ASSIGNMENT: In the records below, find each line holding the word "função" and copy it.

Saved data entries:

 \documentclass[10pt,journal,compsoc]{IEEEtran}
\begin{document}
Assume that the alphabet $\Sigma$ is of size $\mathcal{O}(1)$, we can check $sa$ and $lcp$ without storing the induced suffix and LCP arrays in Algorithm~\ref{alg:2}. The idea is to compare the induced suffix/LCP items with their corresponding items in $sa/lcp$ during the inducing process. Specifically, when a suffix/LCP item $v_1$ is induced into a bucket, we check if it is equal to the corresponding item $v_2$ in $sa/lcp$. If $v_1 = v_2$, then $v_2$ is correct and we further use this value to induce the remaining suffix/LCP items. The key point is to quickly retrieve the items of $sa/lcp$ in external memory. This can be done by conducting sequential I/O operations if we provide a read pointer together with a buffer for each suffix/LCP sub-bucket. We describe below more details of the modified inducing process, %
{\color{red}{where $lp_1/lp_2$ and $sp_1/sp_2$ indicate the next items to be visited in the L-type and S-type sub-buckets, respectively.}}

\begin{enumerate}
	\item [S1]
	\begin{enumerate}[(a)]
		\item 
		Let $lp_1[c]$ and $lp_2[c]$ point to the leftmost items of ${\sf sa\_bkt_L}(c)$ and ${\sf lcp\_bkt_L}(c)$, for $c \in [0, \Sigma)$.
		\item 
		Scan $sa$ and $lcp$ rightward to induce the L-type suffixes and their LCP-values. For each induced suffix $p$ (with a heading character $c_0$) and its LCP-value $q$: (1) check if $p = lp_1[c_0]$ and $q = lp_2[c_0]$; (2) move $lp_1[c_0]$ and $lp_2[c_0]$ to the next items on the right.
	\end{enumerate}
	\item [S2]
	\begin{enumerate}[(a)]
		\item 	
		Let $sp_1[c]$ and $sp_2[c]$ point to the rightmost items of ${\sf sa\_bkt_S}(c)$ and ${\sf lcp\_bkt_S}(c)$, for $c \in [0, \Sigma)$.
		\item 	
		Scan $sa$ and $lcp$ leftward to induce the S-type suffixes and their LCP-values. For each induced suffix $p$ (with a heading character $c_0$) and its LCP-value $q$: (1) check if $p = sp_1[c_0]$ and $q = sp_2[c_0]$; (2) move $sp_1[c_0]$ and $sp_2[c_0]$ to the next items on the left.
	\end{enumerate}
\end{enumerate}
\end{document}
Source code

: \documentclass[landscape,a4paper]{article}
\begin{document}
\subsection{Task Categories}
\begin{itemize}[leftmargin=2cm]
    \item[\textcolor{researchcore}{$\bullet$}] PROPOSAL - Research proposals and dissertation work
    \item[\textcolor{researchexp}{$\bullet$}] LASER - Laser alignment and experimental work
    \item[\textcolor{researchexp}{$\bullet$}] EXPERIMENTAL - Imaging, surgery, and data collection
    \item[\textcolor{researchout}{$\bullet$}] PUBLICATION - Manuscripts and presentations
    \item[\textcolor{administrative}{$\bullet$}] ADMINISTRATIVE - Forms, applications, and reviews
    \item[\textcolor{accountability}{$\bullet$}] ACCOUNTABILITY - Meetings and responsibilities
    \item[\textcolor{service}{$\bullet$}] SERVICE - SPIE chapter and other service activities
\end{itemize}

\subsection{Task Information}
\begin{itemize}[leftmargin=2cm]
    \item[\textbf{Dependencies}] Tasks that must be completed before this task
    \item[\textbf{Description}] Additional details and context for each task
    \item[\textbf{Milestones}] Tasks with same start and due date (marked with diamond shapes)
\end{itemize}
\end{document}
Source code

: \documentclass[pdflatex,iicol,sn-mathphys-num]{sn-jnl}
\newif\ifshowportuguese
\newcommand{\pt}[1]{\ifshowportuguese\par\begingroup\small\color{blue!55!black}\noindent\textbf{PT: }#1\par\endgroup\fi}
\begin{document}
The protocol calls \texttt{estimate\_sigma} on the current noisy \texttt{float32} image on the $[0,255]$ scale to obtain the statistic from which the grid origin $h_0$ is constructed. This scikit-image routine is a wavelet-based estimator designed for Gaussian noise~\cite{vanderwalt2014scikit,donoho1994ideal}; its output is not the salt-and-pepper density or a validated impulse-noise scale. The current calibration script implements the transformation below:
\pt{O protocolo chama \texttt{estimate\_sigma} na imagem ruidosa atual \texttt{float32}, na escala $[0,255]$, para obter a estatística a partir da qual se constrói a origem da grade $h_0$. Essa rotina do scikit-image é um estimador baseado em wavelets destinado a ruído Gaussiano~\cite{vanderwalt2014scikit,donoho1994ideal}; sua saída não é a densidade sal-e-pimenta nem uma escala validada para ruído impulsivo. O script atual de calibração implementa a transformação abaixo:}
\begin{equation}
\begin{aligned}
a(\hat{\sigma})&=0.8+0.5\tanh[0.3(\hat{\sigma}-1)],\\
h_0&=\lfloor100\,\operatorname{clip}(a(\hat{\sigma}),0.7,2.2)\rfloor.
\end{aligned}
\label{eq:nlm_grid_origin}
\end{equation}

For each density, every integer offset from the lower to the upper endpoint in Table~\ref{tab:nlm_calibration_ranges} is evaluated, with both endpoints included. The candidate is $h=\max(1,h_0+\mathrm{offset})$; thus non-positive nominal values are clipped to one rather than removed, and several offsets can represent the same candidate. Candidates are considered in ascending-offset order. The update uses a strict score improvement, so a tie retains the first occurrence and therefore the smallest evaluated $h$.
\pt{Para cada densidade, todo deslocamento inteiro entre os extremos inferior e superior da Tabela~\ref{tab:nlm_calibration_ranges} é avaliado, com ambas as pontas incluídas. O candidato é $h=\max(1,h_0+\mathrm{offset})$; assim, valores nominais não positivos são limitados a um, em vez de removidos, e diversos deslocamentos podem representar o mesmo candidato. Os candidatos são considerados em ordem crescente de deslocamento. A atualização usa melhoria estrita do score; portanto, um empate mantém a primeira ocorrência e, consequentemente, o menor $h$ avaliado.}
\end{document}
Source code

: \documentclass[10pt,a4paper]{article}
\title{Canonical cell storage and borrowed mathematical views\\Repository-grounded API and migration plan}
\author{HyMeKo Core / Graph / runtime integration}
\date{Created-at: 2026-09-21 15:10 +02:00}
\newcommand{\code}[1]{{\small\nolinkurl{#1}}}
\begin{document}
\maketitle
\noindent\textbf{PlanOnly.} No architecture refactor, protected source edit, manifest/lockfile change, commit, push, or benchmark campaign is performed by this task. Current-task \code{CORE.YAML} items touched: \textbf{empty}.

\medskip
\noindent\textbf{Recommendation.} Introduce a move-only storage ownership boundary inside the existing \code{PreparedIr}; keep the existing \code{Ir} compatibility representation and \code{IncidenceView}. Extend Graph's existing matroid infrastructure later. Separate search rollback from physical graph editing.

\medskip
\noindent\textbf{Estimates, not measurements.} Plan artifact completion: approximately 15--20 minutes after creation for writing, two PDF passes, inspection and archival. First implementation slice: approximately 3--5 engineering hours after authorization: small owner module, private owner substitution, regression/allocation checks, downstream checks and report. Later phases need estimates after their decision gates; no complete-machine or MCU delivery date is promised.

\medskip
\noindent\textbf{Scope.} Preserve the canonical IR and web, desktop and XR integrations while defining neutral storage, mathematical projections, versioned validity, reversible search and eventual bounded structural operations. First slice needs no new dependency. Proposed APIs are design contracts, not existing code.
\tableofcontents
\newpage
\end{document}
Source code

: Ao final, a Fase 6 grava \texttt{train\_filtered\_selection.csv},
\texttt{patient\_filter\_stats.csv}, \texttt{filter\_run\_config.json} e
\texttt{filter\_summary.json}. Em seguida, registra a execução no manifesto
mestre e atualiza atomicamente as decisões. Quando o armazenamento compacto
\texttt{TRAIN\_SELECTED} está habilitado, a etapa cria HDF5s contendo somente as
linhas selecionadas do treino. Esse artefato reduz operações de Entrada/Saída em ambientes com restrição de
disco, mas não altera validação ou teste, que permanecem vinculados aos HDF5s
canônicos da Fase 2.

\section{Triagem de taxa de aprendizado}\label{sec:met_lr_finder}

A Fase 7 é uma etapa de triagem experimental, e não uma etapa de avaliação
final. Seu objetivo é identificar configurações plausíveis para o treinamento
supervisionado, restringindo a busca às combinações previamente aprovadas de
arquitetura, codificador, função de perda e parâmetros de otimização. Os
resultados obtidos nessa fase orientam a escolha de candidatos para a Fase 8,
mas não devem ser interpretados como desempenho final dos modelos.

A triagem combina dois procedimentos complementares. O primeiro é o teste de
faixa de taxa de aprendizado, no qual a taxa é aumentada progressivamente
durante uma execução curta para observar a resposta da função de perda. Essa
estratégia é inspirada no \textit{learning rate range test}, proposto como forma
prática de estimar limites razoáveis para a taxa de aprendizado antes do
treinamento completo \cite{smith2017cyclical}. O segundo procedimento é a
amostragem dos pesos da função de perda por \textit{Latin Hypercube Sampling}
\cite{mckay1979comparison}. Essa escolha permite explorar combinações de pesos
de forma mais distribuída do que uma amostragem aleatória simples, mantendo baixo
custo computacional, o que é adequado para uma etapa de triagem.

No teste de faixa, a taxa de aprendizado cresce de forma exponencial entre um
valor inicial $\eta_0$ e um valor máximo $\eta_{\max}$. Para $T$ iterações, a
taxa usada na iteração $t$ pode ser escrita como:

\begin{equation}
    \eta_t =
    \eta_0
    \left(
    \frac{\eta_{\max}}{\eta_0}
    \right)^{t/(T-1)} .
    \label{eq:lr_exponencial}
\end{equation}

RESPONSE TO THE EXERCISE:
arquitetura, codificador, função de perda e parâmetros de otimização. Os
durante uma execução curta para observar a resposta da função de perda. Essa
amostragem dos pesos da função de perda por \textit{Latin Hypercube Sampling}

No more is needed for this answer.